Coded a full ray-casting 3-D engine from scratch in 4 weeks to generate synthetic worlds for robotics SLAM research.
The robotics group needed varied, controllable 3-D environments to benchmark SLAM algorithms without expensive real-world data collection. Existing simulators were heavyweight, closed-source, or unsuitable for ray-sensor research.
I built a minimal, real-time raycasting engine (inspired by Wolfenstein 3D) that exposes ground-truth camera poses for algorithm evaluation.

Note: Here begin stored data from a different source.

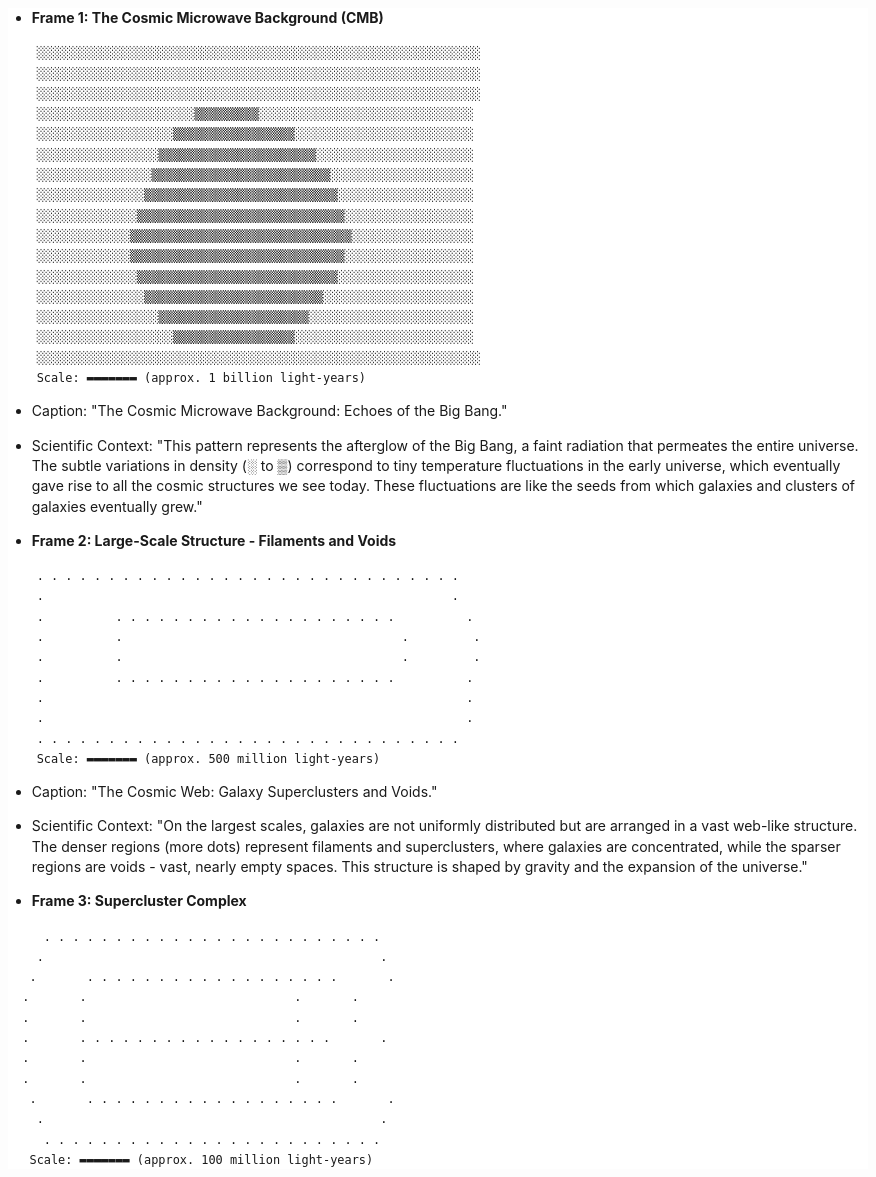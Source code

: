 *   **Frame 1: The Cosmic Microwave Background (CMB)**

```
    ░░░░░░░░░░░░░░░░░░░░░░░░░░░░░░░░░░░░░░░░░░░░░░░░░░░░░░░░░░░░░░
    ░░░░░░░░░░░░░░░░░░░░░░░░░░░░░░░░░░░░░░░░░░░░░░░░░░░░░░░░░░░░░░
    ░░░░░░░░░░░░░░░░░░░░░░░░░░░░░░░░░░░░░░░░░░░░░░░░░░░░░░░░░░░░░░
    ░░░░░░░░░░░░░░░░░░░░░░▒▒▒▒▒▒▒▒▒░░░░░░░░░░░░░░░░░░░░░░░░░░░░░░
    ░░░░░░░░░░░░░░░░░░░▒▒▒▒▒▒▒▒▒▒▒▒▒▒▒▒▒░░░░░░░░░░░░░░░░░░░░░░░░░
    ░░░░░░░░░░░░░░░░░▒▒▒▒▒▒▒▒▒▒▒▒▒▒▒▒▒▒▒▒▒▒░░░░░░░░░░░░░░░░░░░░░░
    ░░░░░░░░░░░░░░░░▒▒▒▒▒▒▒▒▒▒▒▒▒▒▒▒▒▒▒▒▒▒▒▒▒░░░░░░░░░░░░░░░░░░░░
    ░░░░░░░░░░░░░░░▒▒▒▒▒▒▒▒▒▒▒▒▒▒▒▒▒▒▒▒▒▒▒▒▒▒▒░░░░░░░░░░░░░░░░░░░
    ░░░░░░░░░░░░░░▒▒▒▒▒▒▒▒▒▒▒▒▒▒▒▒▒▒▒▒▒▒▒▒▒▒▒▒▒░░░░░░░░░░░░░░░░░░
    ░░░░░░░░░░░░░▒▒▒▒▒▒▒▒▒▒▒▒▒▒▒▒▒▒▒▒▒▒▒▒▒▒▒▒▒▒▒░░░░░░░░░░░░░░░░░
    ░░░░░░░░░░░░░▒▒▒▒▒▒▒▒▒▒▒▒▒▒▒▒▒▒▒▒▒▒▒▒▒▒▒▒▒▒░░░░░░░░░░░░░░░░░░
    ░░░░░░░░░░░░░░▒▒▒▒▒▒▒▒▒▒▒▒▒▒▒▒▒▒▒▒▒▒▒▒▒▒▒▒░░░░░░░░░░░░░░░░░░░
    ░░░░░░░░░░░░░░░▒▒▒▒▒▒▒▒▒▒▒▒▒▒▒▒▒▒▒▒▒▒▒▒▒░░░░░░░░░░░░░░░░░░░░░
    ░░░░░░░░░░░░░░░░░▒▒▒▒▒▒▒▒▒▒▒▒▒▒▒▒▒▒▒▒▒░░░░░░░░░░░░░░░░░░░░░░░
    ░░░░░░░░░░░░░░░░░░░▒▒▒▒▒▒▒▒▒▒▒▒▒▒▒▒▒░░░░░░░░░░░░░░░░░░░░░░░░░
    ░░░░░░░░░░░░░░░░░░░░░░░░░░░░░░░░░░░░░░░░░░░░░░░░░░░░░░░░░░░░░░
    Scale: ▬▬▬▬▬▬▬ (approx. 1 billion light-years)
```

*   Caption: "The Cosmic Microwave Background: Echoes of the Big Bang."
*   Scientific Context: "This pattern represents the afterglow of the Big Bang, a faint radiation that permeates the entire universe. The subtle variations in density (░ to ▒) correspond to tiny temperature fluctuations in the early universe, which eventually gave rise to all the cosmic structures we see today. These fluctuations are like the seeds from which galaxies and clusters of galaxies eventually grew."

*   **Frame 2: Large-Scale Structure - Filaments and Voids**

```
    . . . . . . . . . . . . . . . . . . . . . . . . . . . . . .
    .                                                         .
    .          . . . . . . . . . . . . . . . . . . . .          .
    .          .                                       .         .
    .          .                                       .         .
    .          . . . . . . . . . . . . . . . . . . . .          .
    .                                                           .
    .                                                           .
    . . . . . . . . . . . . . . . . . . . . . . . . . . . . . .
    Scale: ▬▬▬▬▬▬▬ (approx. 500 million light-years)
```

*   Caption: "The Cosmic Web: Galaxy Superclusters and Voids."
*   Scientific Context: "On the largest scales, galaxies are not uniformly distributed but are arranged in a vast web-like structure. The denser regions (more dots) represent filaments and superclusters, where galaxies are concentrated, while the sparser regions are voids - vast, nearly empty spaces. This structure is shaped by gravity and the expansion of the universe."

*   **Frame 3: Supercluster Complex**

```
     . . . . . . . . . . . . . . . . . . . . . . . .
    .                                               .
   .       . . . . . . . . . . . . . . . . . .       .
  .       .                             .       .
  .       .                             .       .
  .       . . . . . . . . . . . . . . . . . .       .
  .       .                             .       .
  .       .                             .       .
   .       . . . . . . . . . . . . . . . . . .       .
    .                                               .
     . . . . . . . . . . . . . . . . . . . . . . . .
   Scale: ▬▬▬▬▬▬▬ (approx. 100 million light-years)
```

| Module | Purpose | Key Tech & Concepts |
|---|---|---|
| Renderer | 60 FPS column-wise raycaster with textured walls & sprites | DDA traversal · fixed-point arithmetic |
| Physics | Grid-aligned collision & movement | 2-D vector maths |
| SLAM API | Step-through playback & pose export (CSV / UDP) | C socket API |
| Level Editor | Drag-&-drop map authoring | Qt Widgets · JSON |
Designed architecture; implemented all engine subsystems; built tooling (editor & shooter demo); integrated data export into research pipeline; documented maths & API for peers.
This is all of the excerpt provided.